25 ml of the given HCl solution requires 30 mL of 0.1 M sodium carbonate solution. What is the volume of this HCl solution required to titrate 30 mL of 0.2 M aqueous NaOH solution?

• A. 25 mL
• B. 50 mL
• C. 12.5 mL
• D. 75 mL

Answer 1

Answer: (A)

25 mL

Answer 2

The problem involves two acid-base titrations.

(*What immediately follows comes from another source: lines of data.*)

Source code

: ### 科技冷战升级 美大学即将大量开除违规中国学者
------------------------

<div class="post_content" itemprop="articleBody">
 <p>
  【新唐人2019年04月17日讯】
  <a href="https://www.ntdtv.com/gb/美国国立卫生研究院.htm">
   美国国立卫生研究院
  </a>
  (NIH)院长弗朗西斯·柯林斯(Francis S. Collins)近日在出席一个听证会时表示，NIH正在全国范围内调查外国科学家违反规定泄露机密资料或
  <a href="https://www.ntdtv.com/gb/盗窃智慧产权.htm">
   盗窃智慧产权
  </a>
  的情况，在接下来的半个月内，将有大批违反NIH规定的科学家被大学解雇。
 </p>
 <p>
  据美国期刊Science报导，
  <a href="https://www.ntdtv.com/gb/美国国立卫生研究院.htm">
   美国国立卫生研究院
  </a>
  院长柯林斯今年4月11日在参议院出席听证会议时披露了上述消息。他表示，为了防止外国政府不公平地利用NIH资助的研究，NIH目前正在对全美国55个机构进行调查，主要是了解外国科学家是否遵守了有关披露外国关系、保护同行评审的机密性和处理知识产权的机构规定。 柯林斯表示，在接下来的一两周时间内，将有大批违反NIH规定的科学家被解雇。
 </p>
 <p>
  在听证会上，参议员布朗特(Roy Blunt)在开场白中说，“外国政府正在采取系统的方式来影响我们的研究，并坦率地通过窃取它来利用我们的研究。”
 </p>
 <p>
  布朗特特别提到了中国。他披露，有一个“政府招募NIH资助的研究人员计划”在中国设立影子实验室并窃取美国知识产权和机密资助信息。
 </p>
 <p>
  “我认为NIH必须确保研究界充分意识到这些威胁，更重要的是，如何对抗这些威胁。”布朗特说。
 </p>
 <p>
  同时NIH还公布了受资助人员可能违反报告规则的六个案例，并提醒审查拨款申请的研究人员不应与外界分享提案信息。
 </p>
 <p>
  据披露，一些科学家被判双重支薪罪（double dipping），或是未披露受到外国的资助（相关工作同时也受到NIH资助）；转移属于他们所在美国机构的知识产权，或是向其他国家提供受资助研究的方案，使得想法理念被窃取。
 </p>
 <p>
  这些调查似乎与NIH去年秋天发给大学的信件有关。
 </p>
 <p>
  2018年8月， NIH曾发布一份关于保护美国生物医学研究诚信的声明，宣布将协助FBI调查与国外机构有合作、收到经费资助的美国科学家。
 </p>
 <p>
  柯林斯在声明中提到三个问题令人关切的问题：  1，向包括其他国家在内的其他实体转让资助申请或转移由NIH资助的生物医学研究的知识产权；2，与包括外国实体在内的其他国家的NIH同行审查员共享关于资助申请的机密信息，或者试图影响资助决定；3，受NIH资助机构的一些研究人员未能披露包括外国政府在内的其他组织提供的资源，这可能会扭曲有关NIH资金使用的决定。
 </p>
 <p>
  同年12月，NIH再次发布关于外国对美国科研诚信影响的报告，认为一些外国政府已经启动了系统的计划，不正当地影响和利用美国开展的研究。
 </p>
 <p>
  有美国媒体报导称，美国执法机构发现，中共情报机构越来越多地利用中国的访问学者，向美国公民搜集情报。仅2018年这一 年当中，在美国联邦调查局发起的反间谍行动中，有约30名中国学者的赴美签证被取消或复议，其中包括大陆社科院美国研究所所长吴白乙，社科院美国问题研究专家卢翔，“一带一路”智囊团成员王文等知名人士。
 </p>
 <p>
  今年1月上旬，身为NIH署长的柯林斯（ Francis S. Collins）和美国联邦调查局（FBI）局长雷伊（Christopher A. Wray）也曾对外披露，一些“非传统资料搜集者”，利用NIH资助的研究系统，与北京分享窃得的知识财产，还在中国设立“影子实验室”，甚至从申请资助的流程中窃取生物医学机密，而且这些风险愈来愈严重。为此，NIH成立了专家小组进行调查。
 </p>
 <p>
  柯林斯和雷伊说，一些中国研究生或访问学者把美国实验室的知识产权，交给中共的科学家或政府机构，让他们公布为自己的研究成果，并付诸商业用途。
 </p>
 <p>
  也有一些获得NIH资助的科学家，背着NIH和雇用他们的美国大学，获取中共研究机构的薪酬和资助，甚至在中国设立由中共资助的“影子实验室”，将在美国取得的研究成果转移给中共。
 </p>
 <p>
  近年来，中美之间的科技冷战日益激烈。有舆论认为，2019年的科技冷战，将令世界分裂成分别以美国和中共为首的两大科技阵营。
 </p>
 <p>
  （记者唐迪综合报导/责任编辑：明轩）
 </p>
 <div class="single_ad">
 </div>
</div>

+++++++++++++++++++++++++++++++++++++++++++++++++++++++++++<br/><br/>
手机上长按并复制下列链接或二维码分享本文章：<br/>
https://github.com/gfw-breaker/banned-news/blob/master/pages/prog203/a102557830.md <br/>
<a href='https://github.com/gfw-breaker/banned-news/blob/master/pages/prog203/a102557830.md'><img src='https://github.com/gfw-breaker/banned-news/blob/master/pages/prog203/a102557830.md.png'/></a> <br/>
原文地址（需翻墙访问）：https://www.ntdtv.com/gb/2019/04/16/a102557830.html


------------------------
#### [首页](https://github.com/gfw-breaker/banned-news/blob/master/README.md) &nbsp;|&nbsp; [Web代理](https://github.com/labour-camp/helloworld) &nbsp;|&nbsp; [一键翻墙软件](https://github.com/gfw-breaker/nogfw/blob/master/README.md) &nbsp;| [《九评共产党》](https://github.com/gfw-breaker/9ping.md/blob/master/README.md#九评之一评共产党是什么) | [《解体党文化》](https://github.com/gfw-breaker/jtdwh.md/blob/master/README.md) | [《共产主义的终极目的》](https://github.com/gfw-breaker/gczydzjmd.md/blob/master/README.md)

First titration: 25 mL of HCl solution reacts with 30 mL of 0.1 M sodium carbonate ($\text{Na}_2\text{CO}_3$) solution. The reaction between HCl and $\text{Na}_2\text{CO}_3$ is: $2\text{HCl} + \text{Na}_2\text{CO}_3 \rightarrow 2\text{NaCl} + \text{H}_2\text{O} + \text{CO}_2$ From the stoichiometry, 2 moles of HCl react with 1 mole of $\text{Na}_2\text{CO}_3$.

We can use the concept of millimoles. Number of millimoles of $\text{Na}_2\text{CO}_3 = \text{Molarity} \times \text{Volume (in mL)}$ Millimoles of $\text{Na}_2\text{CO}_3 = 0.1 \text{ mmol/mL} \times 30 \text{ mL} = 3 \text{ mmol}$

According to the stoichiometry, the number of millimoles of HCl reacted is twice the number of millimoles of $\text{Na}_2\text{CO}_3$. Millimoles of HCl = $2 \times \text{Millimoles of } \text{Na}_2\text{CO}_3 = 2 \times 3 \text{ mmol} = 6 \text{ mmol}$

These 6 millimoles of HCl are present in 25 mL of the HCl solution. The molarity of the HCl solution ($M_{\text{HCl}}$) is: $M_{\text{HCl}} = \text{Millimoles of HCl} / \text{Volume of HCl (in mL)}$ $M_{\text{HCl}} = 6 \text{ mmol} / 25 \text{ mL} = 0.24 \text{ mmol/mL} = 0.24 \text{ M}$

Second titration: The same HCl solution is used to titrate 30 mL of 0.2 M aqueous NaOH solution. The reaction between HCl and NaOH is: $\text{HCl} + \text{NaOH} \rightarrow \text{NaCl} + \text{H}_2\text{O}$ From the stoichiometry, 1 mole of HCl reacts with 1 mole of NaOH.

We are given: Volume of NaOH solution ($V_{\text{NaOH}}$) = 30 mL Molarity of NaOH solution ($M_{\text{NaOH}}$) = 0.2 M

Number of millimoles of NaOH = $\text{Molarity} \times \text{Volume (in mL)}$ Millimoles of NaOH = $0.2 \text{ mmol/mL} \times 30 \text{ mL} = 6 \text{ mmol}$

According to the stoichiometry, the number of millimoles of HCl required is equal to the number of millimoles of NaOH. Millimoles of HCl required = Millimoles of NaOH = 6 mmol

Let $V_{\text{HCl2}}$ be the volume of the HCl solution required in mL. We know the molarity of the HCl solution is 0.24 M. Millimoles of HCl required = $M_{\text{HCl}} \times V_{\text{HCl2}}$ $6 \text{ mmol} = 0.24 \text{ mmol/mL} \times V_{\text{HCl2}}$ $V_{\text{HCl2}} = 6 / 0.24 \text{ mL}$ $V_{\text{HCl2}} = 600 / 24 \text{ mL}$ $V_{\text{HCl2}} = 25 \text{ mL}$